___ The data ___

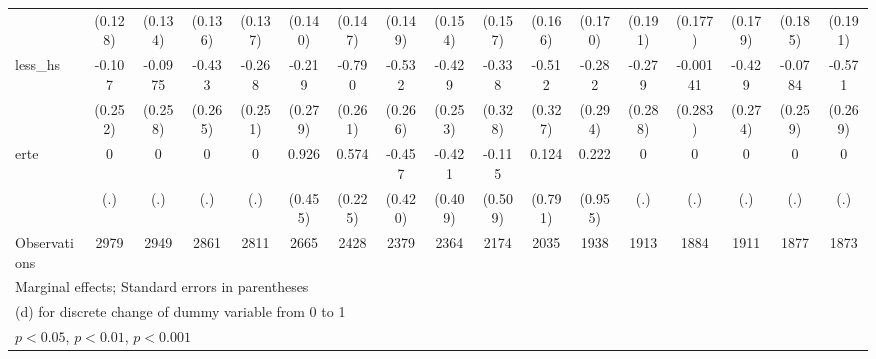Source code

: {\begin{tabular}{l*{16}{c}}
                    &     (0.128)         &     (0.134)         &     (0.136)         &     (0.137)         &     (0.140)         &     (0.147)         &     (0.149)         &     (0.154)         &     (0.157)         &     (0.166)         &     (0.170)         &     (0.191)         &     (0.177)         &     (0.179)         &     (0.185)         &     (0.191)         \\
[1em]
less\_hs             &      -0.107         &     -0.0975         &      -0.433         &      -0.268         &      -0.219         &      -0.790\sym{**} &      -0.532\sym{*}  &      -0.429         &      -0.338         &      -0.512         &      -0.282         &      -0.279         &    -0.00141         &      -0.429         &     -0.0784         &      -0.571\sym{*}  \\
                    &     (0.252)         &     (0.258)         &     (0.265)         &     (0.251)         &     (0.279)         &     (0.261)         &     (0.266)         &     (0.253)         &     (0.328)         &     (0.327)         &     (0.294)         &     (0.288)         &     (0.283)         &     (0.274)         &     (0.259)         &     (0.269)         \\
[1em]
erte                &           0         &           0         &           0         &           0         &       0.926\sym{*}  &       0.574\sym{*}  &      -0.457         &      -0.421         &      -0.115         &       0.124         &       0.222         &           0         &           0         &           0         &           0         &           0         \\
                    &         (.)         &         (.)         &         (.)         &         (.)         &     (0.455)         &     (0.225)         &     (0.420)         &     (0.409)         &     (0.509)         &     (0.791)         &     (0.955)         &         (.)         &         (.)         &         (.)         &         (.)         &         (.)         \\
\hline
Observations        &        2979         &        2949         &        2861         &        2811         &        2665         &        2428         &        2379         &        2364         &        2174         &        2035         &        1938         &        1913         &        1884         &        1911         &        1877         &        1873         \\
\hline\hline
\multicolumn{17}{l}{\footnotesize Marginal effects; Standard errors in parentheses}\\
\multicolumn{17}{l}{\footnotesize  (d) for discrete change of dummy variable from 0 to 1}\\
\multicolumn{17}{l}{\footnotesize \sym{*} \(p<0.05\), \sym{**} \(p<0.01\), \sym{***} \(p<0.001\)}\\
\end{tabular}
}
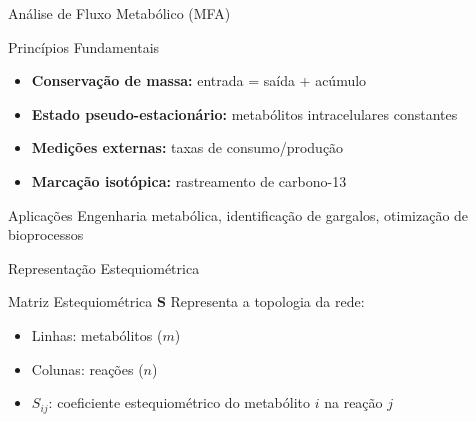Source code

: \begin{frame}{Análise de Fluxo Metabólico (MFA)}

\vspace{0.3cm}

\begin{block}{Princípios Fundamentais}
\begin{itemize}
    \item \textbf{Conservação de massa:} entrada = saída + acúmulo
    \item \textbf{Estado pseudo-estacionário:} metabólitos intracelulares constantes
    \item \textbf{Medições externas:} taxas de consumo/produção
    \item \textbf{Marcação isotópica:} rastreamento de carbono-13
\end{itemize}
\end{block}

\begin{exampleblock}{Aplicações}
Engenharia metabólica, identificação de gargalos, otimização de bioprocessos
\end{exampleblock}
\end{frame}

\begin{frame}{Representação Estequiométrica}
\begin{block}{Matriz Estequiométrica $\mathbf{S}$}
Representa a topologia da rede:
\begin{itemize}
    \item Linhas: metabólitos ($m$)
    \item Colunas: reações ($n$)
    \item $S_{ij}$: coeficiente estequiométrico do metabólito $i$ na reação $j$
\end{itemize}
\end{block}

\end{frame}

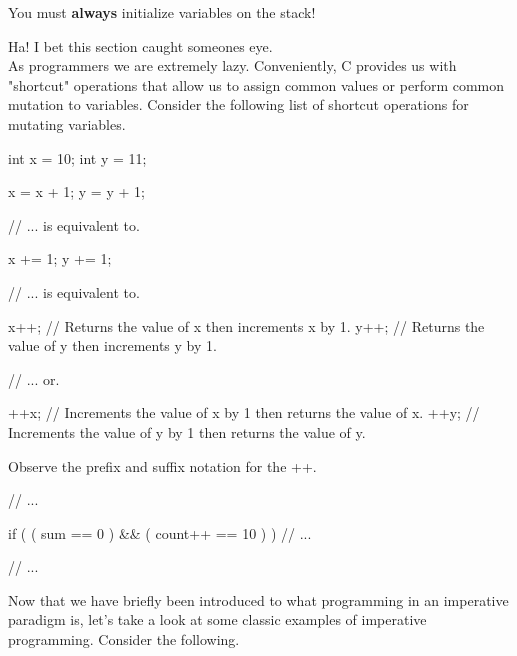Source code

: You must \textbf{always} initialize variables on the stack!\\



Ha! I bet this section caught someones eye.\\

As programmers we are extremely lazy. Conveniently, C provides us with "shortcut" operations that allow us to assign common values or perform common mutation to variables. Consider the following list of shortcut operations for mutating variables.\\

\begin{code}[c]
int x = 10;
int y = 11;

x = x + 1;
y = y + 1;

// ... is equivalent to.

x += 1;
y += 1;

// ... is equivalent to.

x++; // Returns the value of x then increments x by 1.
y++; // Returns the value of y then increments y by 1.

// ... or.

++x; // Increments the value of x by 1 then returns the value of x.
++y; // Increments the value of y by 1 then returns the value of y.
\end{code}

Observe the prefix and suffix notation for the ++.\\


\begin{code}[c]
// ...

if ( ( sum == 0 ) && ( count++ == 10 ) ) {
	// ...
}

// ...
\end{code}


Now that we have briefly been introduced to what programming in an imperative paradigm is, let's take a look at some classic examples of imperative programming. Consider the following.\\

___

Work task
The entries are to be written out again exactly, though without any images.

Problem solution
Source code

: {\begin{tabular}{l*{16}{c}}
                    &     (0.128)         &     (0.134)         &     (0.136)         &     (0.137)         &     (0.140)         &     (0.147)         &     (0.149)         &     (0.154)         &     (0.157)         &     (0.166)         &     (0.170)         &     (0.191)         &     (0.177)         &     (0.179)         &     (0.185)         &     (0.191)         \\
[1em]
less\_hs             &      -0.107         &     -0.0975         &      -0.433         &      -0.268         &      -0.219         &      -0.790\sym{**} &      -0.532\sym{*}  &      -0.429         &      -0.338         &      -0.512         &      -0.282         &      -0.279         &    -0.00141         &      -0.429         &     -0.0784         &      -0.571\sym{*}  \\
                    &     (0.252)         &     (0.258)         &     (0.265)         &     (0.251)         &     (0.279)         &     (0.261)         &     (0.266)         &     (0.253)         &     (0.328)         &     (0.327)         &     (0.294)         &     (0.288)         &     (0.283)         &     (0.274)         &     (0.259)         &     (0.269)         \\
[1em]
erte                &           0         &           0         &           0         &           0         &       0.926\sym{*}  &       0.574\sym{*}  &      -0.457         &      -0.421         &      -0.115         &       0.124         &       0.222         &           0         &           0         &           0         &           0         &           0         \\
                    &         (.)         &         (.)         &         (.)         &         (.)         &     (0.455)         &     (0.225)         &     (0.420)         &     (0.409)         &     (0.509)         &     (0.791)         &     (0.955)         &         (.)         &         (.)         &         (.)         &         (.)         &         (.)         \\
\hline
Observations        &        2979         &        2949         &        2861         &        2811         &        2665         &        2428         &        2379         &        2364         &        2174         &        2035         &        1938         &        1913         &        1884         &        1911         &        1877         &        1873         \\
\hline\hline
\multicolumn{17}{l}{\footnotesize Marginal effects; Standard errors in parentheses}\\
\multicolumn{17}{l}{\footnotesize  (d) for discrete change of dummy variable from 0 to 1}\\
\multicolumn{17}{l}{\footnotesize \sym{*} \(p<0.05\), \sym{**} \(p<0.01\), \sym{***} \(p<0.001\)}\\
\end{tabular}
}
Source code

: \begin{frame}{Análise de Fluxo Metabólico (MFA)}

\vspace{0.3cm}

\begin{block}{Princípios Fundamentais}
\begin{itemize}
    \item \textbf{Conservação de massa:} entrada = saída + acúmulo
    \item \textbf{Estado pseudo-estacionário:} metabólitos intracelulares constantes
    \item \textbf{Medições externas:} taxas de consumo/produção
    \item \textbf{Marcação isotópica:} rastreamento de carbono-13
\end{itemize}
\end{block}

\begin{exampleblock}{Aplicações}
Engenharia metabólica, identificação de gargalos, otimização de bioprocessos
\end{exampleblock}
\end{frame}

\begin{frame}{Representação Estequiométrica}
\begin{block}{Matriz Estequiométrica $\mathbf{S}$}
Representa a topologia da rede:
\begin{itemize}
    \item Linhas: metabólitos ($m$)
    \item Colunas: reações ($n$)
    \item $S_{ij}$: coeficiente estequiométrico do metabólito $i$ na reação $j$
\end{itemize}
\end{block}

\end{frame}

Source code

: You must \textbf{always} initialize variables on the stack!\\



Ha! I bet this section caught someones eye.\\

As programmers we are extremely lazy. Conveniently, C provides us with "shortcut" operations that allow us to assign common values or perform common mutation to variables. Consider the following list of shortcut operations for mutating variables.\\

\begin{code}[c]
int x = 10;
int y = 11;

x = x + 1;
y = y + 1;

// ... is equivalent to.

x += 1;
y += 1;

// ... is equivalent to.

x++; // Returns the value of x then increments x by 1.
y++; // Returns the value of y then increments y by 1.

// ... or.

++x; // Increments the value of x by 1 then returns the value of x.
++y; // Increments the value of y by 1 then returns the value of y.
\end{code}

Observe the prefix and suffix notation for the ++.\\


\begin{code}[c]
// ...

if ( ( sum == 0 ) && ( count++ == 10 ) ) {
	// ...
}

// ...
\end{code}


Now that we have briefly been introduced to what programming in an imperative paradigm is, let's take a look at some classic examples of imperative programming. Consider the following.\\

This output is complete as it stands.